Asana practice must be established to ensure the correct practice of Pranayama. Asana practice is important for the development of the Yamas and Niyamas and in turn proper Asana and Pranayama practice is not possible without the Yamas and the Niyamas. These are the four externally oriented limbs that turn our awareness inward and away from the distractions of the external world to prepare us for the last four internally oriented limbs. Pratyahara is the fifth limb, which bridges the lower external limbs to the higher internal limbs. Once the first limbs are firmly rooted, the higher limbs spontaneously arise and evolve with time.
The eight limbs of Ashtanga can also be categorised as Hatha yoga and Raja yoga. Hatha yoga comprises of the first five limbs, which are externally oriented and purify and balance the body, nervous system, and mind of the practitioner in preparation for Raja yoga, or higher royal yoga. The last three limbs (Dharana, Dhyana, and Samadhi) can be described as Raja yoga, and are the internal practices and meditation that lead us to the realisation of higher consciousness. Growth between the eight limbs must be simultaneous so one’s practice can be homogenous and balanced. The ancient sage Patanjali describes the eight limbs in his Yoga Sutras as follows:
There are five yamas that regulate our inner behaviour and thus how we interact with the external world. They are non violence, truthfulness, non stealing, celibacy, and non possessiveness.

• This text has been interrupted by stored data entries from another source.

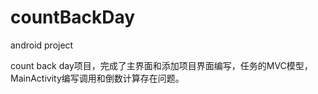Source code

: # countBackDay

android project


count back day项目，完成了主界面和添加项目界面编写，任务的MVC模型，MainActivity编写调用和倒数计算存在问题。
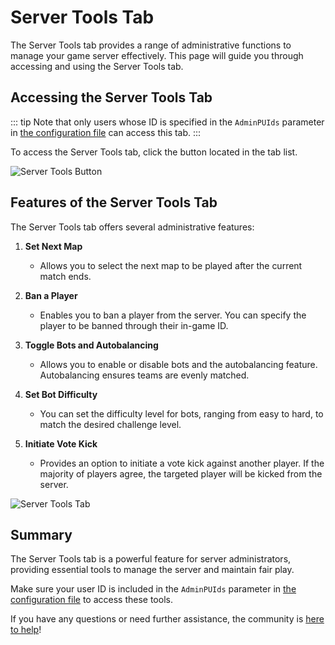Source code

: ﻿# Server Tools Tab

The Server Tools tab provides a range of administrative functions to manage your game server effectively. This page will guide you through accessing and using the Server Tools tab.

## Accessing the Server Tools Tab

::: tip
Note that only users whose ID is specified in the `AdminPUIds` parameter in [the configuration file](./custom-rules#string-options) can access this tab.
:::

To access the Server Tools tab, click the button located in the tab list. 

![Server Tools Button](./i/server-tools-button.png)

## Features of the Server Tools Tab

The Server Tools tab offers several administrative features:

1. **Set Next Map**
   - Allows you to select the next map to be played after the current match ends.

2. **Ban a Player**
   - Enables you to ban a player from the server. You can specify the player to be banned through their in-game ID.

3. **Toggle Bots and Autobalancing**
   - Allows you to enable or disable bots and the autobalancing feature. Autobalancing ensures teams are evenly matched.

4. **Set Bot Difficulty**
   - You can set the difficulty level for bots, ranging from easy to hard, to match the desired challenge level.

5. **Initiate Vote Kick**
   - Provides an option to initiate a vote kick against another player. If the majority of players agree, the targeted player will be kicked from the server.

![Server Tools Tab](./i/server-tools-tab.png)

## Summary

The Server Tools tab is a powerful feature for server administrators, providing essential tools to manage the server and maintain fair play.

Make sure your user ID is included in the `AdminPUIds` parameter in [the configuration file](./custom-rules#string-options) to access these tools.

If you have any questions or need further assistance, the community is [here to help](https://discord.gg/midnightghosthunt)!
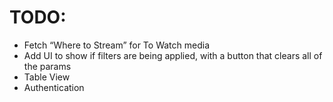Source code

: # TODO:

- Fetch “Where to Stream” for To Watch media
- Add UI to show if filters are being applied, with a button that clears all of the params
- Table View
- Authentication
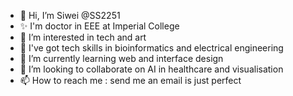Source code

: - 👋 Hi, I’m Siwei @SS2251
- ✨ I'm doctor in EEE at Imperial College
- 👀 I’m interested in tech and art
- 🌱 I've got tech skills in bioinformatics and electrical engineering
- 🌱 I’m currently learning web and interface design
- 💞️ I’m looking to collaborate on AI in healthcare and visualisation
- 📫 How to reach me : send me an email is just perfect

<!---
SS2251/SS2251 is a ✨ special ✨ repository because its `README.md` (this file) appears on your GitHub profile.
You can click the Preview link to take a look at your changes.
--->
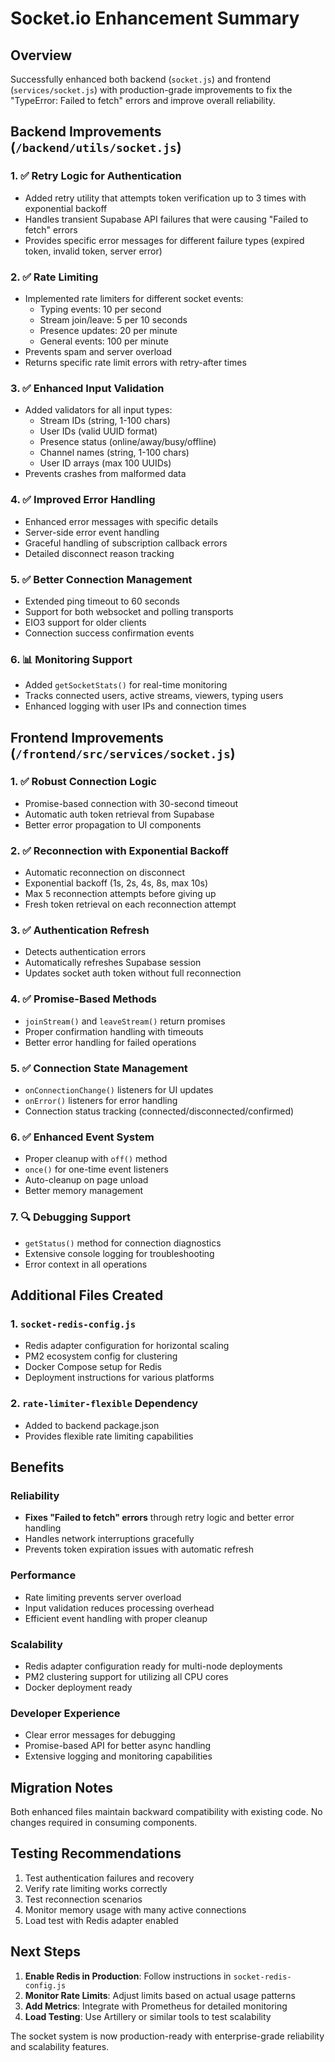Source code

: # Socket.io Enhancement Summary

## Overview
Successfully enhanced both backend (`socket.js`) and frontend (`services/socket.js`) with production-grade improvements to fix the "TypeError: Failed to fetch" errors and improve overall reliability.

## Backend Improvements (`/backend/utils/socket.js`)

### 1. ✅ Retry Logic for Authentication
- Added retry utility that attempts token verification up to 3 times with exponential backoff
- Handles transient Supabase API failures that were causing "Failed to fetch" errors
- Provides specific error messages for different failure types (expired token, invalid token, server error)

### 2. ✅ Rate Limiting
- Implemented rate limiters for different socket events:
  - Typing events: 10 per second
  - Stream join/leave: 5 per 10 seconds  
  - Presence updates: 20 per minute
  - General events: 100 per minute
- Prevents spam and server overload
- Returns specific rate limit errors with retry-after times

### 3. ✅ Enhanced Input Validation
- Added validators for all input types:
  - Stream IDs (string, 1-100 chars)
  - User IDs (valid UUID format)
  - Presence status (online/away/busy/offline)
  - Channel names (string, 1-100 chars)
  - User ID arrays (max 100 UUIDs)
- Prevents crashes from malformed data

### 4. ✅ Improved Error Handling
- Enhanced error messages with specific details
- Server-side error event handling
- Graceful handling of subscription callback errors
- Detailed disconnect reason tracking

### 5. ✅ Better Connection Management
- Extended ping timeout to 60 seconds
- Support for both websocket and polling transports
- EIO3 support for older clients
- Connection success confirmation events

### 6. 📊 Monitoring Support
- Added `getSocketStats()` for real-time monitoring
- Tracks connected users, active streams, viewers, typing users
- Enhanced logging with user IPs and connection times

## Frontend Improvements (`/frontend/src/services/socket.js`)

### 1. ✅ Robust Connection Logic
- Promise-based connection with 30-second timeout
- Automatic auth token retrieval from Supabase
- Better error propagation to UI components

### 2. ✅ Reconnection with Exponential Backoff
- Automatic reconnection on disconnect
- Exponential backoff (1s, 2s, 4s, 8s, max 10s)
- Max 5 reconnection attempts before giving up
- Fresh token retrieval on each reconnection attempt

### 3. ✅ Authentication Refresh
- Detects authentication errors
- Automatically refreshes Supabase session
- Updates socket auth token without full reconnection

### 4. ✅ Promise-Based Methods
- `joinStream()` and `leaveStream()` return promises
- Proper confirmation handling with timeouts
- Better error handling for failed operations

### 5. ✅ Connection State Management
- `onConnectionChange()` listeners for UI updates
- `onError()` listeners for error handling
- Connection status tracking (connected/disconnected/confirmed)

### 6. ✅ Enhanced Event System
- Proper cleanup with `off()` method
- `once()` for one-time event listeners
- Auto-cleanup on page unload
- Better memory management

### 7. 🔍 Debugging Support
- `getStatus()` method for connection diagnostics
- Extensive console logging for troubleshooting
- Error context in all operations

## Additional Files Created

### 1. `socket-redis-config.js`
- Redis adapter configuration for horizontal scaling
- PM2 ecosystem config for clustering
- Docker Compose setup for Redis
- Deployment instructions for various platforms

### 2. `rate-limiter-flexible` Dependency
- Added to backend package.json
- Provides flexible rate limiting capabilities

## Benefits

### Reliability
- **Fixes "Failed to fetch" errors** through retry logic and better error handling
- Handles network interruptions gracefully
- Prevents token expiration issues with automatic refresh

### Performance
- Rate limiting prevents server overload
- Input validation reduces processing overhead
- Efficient event handling with proper cleanup

### Scalability
- Redis adapter configuration ready for multi-node deployments
- PM2 clustering support for utilizing all CPU cores
- Docker deployment ready

### Developer Experience
- Clear error messages for debugging
- Promise-based API for better async handling
- Extensive logging and monitoring capabilities

## Migration Notes

Both enhanced files maintain backward compatibility with existing code. No changes required in consuming components.

## Testing Recommendations

1. Test authentication failures and recovery
2. Verify rate limiting works correctly
3. Test reconnection scenarios
4. Monitor memory usage with many active connections
5. Load test with Redis adapter enabled

## Next Steps

1. **Enable Redis in Production**: Follow instructions in `socket-redis-config.js`
2. **Monitor Rate Limits**: Adjust limits based on actual usage patterns
3. **Add Metrics**: Integrate with Prometheus for detailed monitoring
4. **Load Testing**: Use Artillery or similar tools to test scalability

The socket system is now production-ready with enterprise-grade reliability and scalability features.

Ahimsa - non violence. This means to be non violent in word, thought, or action. “Becoming established in non violence, those around cease to be hostile.” YS 2.35
Satya - truthfulness. To be truthful in both words and actions and to follow a path that is true and honest. If you speak the truth your words become powerful and you become aligned with truth. “By being truthful, whatever action you take will be successful.” YS 2.36
Asteya - non stealing. To not steal the property, wealth, work of ideas of others. “When one is established in non stealing, all jewels present themselves.” YS 2.37
Brahmacharya - abstinence. Living a lifestyle conducive for attaining higher truth and restraining from multiplying our desires to retain energy for spiritual development. “When celibacy is established, vitality is attained.” YS 2.38
Aparigraha - non possessiveness. To not be greedy and to not grasp or seek to possess things or ideas. “One who overcomes posessiveness and a grasping mind, he will gain knowledge of the past, present and future.” YS 2.39
There are five niyamas that function as the values with which we interact with ourselves. They are purity, contentment, self discipline, self study, and devotion to the Divine.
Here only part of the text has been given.